La crise sanitaire devrait coûter plus de 8 milliards d'euros aux clubs européens sur deux saisons, selon un rapport de l'UEFA. Il s'agit d'un brutal coup d'arrêt après vingt ans de croissance ininterrompue.
En décrivant un secteur stoppé net dans sa course aux recettes, ce document éclaire du même coup la brève aventure de la Super League, projet de tournoi privé censé être très lucratif et qui a failli faire imploser le foot européen. Car les constats de l'UEFA comme des 12 clubs mutins se rejoignent: la pandémie n'a épargné aucun club, les privant «au minimum» de 10% des revenus attendus en 2019/20 et 2020/21.

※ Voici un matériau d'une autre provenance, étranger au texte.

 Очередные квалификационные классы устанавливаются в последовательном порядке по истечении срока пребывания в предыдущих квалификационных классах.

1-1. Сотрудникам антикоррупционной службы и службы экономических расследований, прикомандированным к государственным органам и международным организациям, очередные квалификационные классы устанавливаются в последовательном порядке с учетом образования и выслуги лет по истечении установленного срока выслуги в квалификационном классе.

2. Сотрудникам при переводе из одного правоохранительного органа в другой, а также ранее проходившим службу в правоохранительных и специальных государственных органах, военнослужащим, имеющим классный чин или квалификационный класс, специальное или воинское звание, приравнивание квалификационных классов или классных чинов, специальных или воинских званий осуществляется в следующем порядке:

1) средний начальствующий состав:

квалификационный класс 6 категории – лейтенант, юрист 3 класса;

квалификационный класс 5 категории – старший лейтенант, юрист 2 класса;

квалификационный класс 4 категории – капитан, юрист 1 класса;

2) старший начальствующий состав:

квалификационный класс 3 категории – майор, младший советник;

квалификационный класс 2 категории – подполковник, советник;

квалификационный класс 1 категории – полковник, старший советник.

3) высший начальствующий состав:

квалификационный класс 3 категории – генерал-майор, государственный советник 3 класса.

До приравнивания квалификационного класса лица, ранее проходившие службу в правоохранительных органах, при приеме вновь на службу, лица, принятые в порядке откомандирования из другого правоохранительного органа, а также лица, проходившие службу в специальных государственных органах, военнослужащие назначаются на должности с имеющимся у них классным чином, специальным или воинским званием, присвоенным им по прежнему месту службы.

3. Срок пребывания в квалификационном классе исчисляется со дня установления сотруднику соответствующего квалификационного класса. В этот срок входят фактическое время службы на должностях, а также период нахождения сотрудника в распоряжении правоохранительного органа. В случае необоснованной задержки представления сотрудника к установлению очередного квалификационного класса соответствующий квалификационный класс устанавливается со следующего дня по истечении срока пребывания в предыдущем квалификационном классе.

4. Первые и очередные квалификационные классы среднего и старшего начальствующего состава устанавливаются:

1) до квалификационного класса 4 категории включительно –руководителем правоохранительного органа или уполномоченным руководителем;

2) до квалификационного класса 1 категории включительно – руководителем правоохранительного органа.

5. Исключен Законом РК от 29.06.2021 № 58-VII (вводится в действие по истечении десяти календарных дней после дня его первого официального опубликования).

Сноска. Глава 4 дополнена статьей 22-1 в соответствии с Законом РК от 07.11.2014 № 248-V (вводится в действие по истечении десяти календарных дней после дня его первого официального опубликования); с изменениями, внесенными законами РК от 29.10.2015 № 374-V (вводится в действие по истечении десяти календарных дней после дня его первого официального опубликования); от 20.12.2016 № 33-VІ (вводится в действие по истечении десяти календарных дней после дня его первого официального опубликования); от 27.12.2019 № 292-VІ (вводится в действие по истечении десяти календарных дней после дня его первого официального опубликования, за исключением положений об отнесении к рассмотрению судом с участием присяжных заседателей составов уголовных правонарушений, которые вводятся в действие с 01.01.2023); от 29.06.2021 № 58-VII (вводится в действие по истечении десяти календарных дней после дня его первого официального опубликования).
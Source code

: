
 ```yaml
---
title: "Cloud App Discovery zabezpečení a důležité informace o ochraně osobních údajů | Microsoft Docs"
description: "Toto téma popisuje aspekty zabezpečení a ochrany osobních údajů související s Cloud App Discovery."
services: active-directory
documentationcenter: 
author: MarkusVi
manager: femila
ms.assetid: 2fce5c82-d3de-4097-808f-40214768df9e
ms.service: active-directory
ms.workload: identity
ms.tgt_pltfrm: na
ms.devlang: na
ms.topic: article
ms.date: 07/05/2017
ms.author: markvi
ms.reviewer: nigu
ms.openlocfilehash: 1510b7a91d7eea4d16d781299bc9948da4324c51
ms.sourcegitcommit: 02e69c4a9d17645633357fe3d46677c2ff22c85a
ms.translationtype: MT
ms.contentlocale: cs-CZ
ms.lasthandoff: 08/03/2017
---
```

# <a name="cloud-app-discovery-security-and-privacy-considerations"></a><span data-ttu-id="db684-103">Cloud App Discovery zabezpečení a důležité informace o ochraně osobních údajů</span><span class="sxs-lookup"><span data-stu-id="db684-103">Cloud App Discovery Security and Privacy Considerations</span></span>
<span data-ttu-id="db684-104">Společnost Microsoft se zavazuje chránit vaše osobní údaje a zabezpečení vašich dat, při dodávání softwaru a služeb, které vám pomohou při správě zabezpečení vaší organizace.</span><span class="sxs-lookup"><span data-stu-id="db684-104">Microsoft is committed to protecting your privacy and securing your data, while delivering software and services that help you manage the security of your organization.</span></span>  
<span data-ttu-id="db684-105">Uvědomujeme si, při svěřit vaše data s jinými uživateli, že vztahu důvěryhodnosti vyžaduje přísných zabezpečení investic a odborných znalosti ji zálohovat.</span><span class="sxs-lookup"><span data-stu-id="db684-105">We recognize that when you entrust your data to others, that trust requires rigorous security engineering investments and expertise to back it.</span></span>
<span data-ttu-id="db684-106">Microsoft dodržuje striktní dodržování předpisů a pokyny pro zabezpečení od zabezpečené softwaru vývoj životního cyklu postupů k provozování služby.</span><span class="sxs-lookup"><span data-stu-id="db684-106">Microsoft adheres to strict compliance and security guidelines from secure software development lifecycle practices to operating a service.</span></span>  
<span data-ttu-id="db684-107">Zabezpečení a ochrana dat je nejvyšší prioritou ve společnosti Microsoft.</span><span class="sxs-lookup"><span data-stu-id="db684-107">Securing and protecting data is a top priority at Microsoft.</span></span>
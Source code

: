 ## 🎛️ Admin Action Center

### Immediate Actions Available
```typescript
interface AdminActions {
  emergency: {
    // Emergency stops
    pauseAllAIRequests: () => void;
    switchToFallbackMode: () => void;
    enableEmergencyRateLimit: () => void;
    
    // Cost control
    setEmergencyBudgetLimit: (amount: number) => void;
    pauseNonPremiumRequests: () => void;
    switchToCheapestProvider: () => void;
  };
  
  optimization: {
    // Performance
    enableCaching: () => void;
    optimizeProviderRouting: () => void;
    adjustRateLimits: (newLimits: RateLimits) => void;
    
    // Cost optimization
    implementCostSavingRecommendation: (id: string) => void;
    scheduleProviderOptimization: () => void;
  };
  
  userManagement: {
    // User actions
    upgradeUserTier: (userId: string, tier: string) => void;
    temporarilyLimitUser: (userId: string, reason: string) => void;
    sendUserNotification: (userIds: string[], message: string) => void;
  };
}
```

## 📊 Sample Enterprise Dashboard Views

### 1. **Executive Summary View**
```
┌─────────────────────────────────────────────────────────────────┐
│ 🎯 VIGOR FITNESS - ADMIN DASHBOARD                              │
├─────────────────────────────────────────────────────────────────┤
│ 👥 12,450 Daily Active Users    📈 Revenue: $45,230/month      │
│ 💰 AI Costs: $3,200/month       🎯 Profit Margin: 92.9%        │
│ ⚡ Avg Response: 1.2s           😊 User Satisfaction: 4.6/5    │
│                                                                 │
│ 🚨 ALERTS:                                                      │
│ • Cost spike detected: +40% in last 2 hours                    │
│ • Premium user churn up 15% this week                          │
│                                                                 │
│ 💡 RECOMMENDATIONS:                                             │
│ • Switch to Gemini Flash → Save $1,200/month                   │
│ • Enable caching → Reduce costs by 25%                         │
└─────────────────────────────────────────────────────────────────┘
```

Sur ces deux saisons, l'instance européenne évalue à 8,7 milliards d'euros le manque à gagner cumulé au sein de ses 55 championnats, dont 7,2 milliards d'euros pour les 711 clubs les plus importants et 1,5 milliard pour les autres. Intégrant tous les comptes déjà publiés, ainsi que les renégociations de droits TV et une série de paramètres, cette estimation sur 112 pages est de loin la plus précise sur l'impact économique du Covid-19 pour le football professionnel.
A l'automne dernier, la FIFA avait estimé que la pandémie risquait d'amputer de 14 milliards de dollars «la totalité de l'économie du football» pour ses 211 fédérations, un calcul qu'elle n'a jamais détaillé depuis. Le syndicat européen des clubs (ECA) avait de son côté chiffré à 4 milliards d'euros le manque à gagner pour les clubs européens en 2019/20 et 2020/21, avant que son ancien président Andrea Agnelli n'évoque en décembre une fourchette de «6,5 à 8,5 milliards d'euros».
Salaires trop élevés
Le huis clos a lourdement pesé, explique l'UEFA en se concentrant sur les 711 clubs de l'élite: les recettes de billetterie devraient fondre de 3,6 à 4 milliards d'euros au total sur deux ans, et le flou demeure sur le retour à des stades pleins. Les revenus commerciaux devraient eux diminuer de 2,4 à 2,7 milliards d'euros, tandis que les droits TV seront amputés de 1,2 à 1,4 milliard sur ces deux saisons, avec déjà des renégociations à la baisse «de 700 millions d'euros» au-delà de 2021 pour les diffuseurs de l'UEFA et des cinq grands championnats.
La crise est venue interrompre deux décennies dorées, avec une croissance moyenne de 8,2% par an depuis 1999, jusqu'à atteindre en 2019 un revenu cumulé de 23 milliards d'euros pour les 711 écuries européennes – les clubs anglais caracolant en tête. Mais pendant ce temps, les salaires ont aussi gonflé au point d'absorber plus de 60% des recettes, un ratio «significativement supérieur à toute autre industrie», observe l'UEFA, «y compris la banque d'investissement» et ses traders couverts de bonus.
Or les joueurs, au coeur de la rivalité sportive donc en position de force, n'ont consenti qu'un modeste effort face à la pandémie: les clubs ont économisé environ deux milliards d'euros au total, dont un milliard d'euros de salaires sur les deux saisons. Leurs revenus opérationnels devraient donc fondre «de 5,3 à 6,2 milliards d'euros» sur la période, alors qu'ils accusaient déjà en 2019 des pertes nettes notamment dues à l'amortissement des transferts.
Côté trésorerie, un enjeu clé vu les hauts niveaux d'endettement du secteur, l'UEFA prévoit un «risque existentiel» pour environ 120 clubs – tandis que les autres combleront leurs pertes en empruntant à nouveau ou en réclamant une rallonge à leurs propriétaires.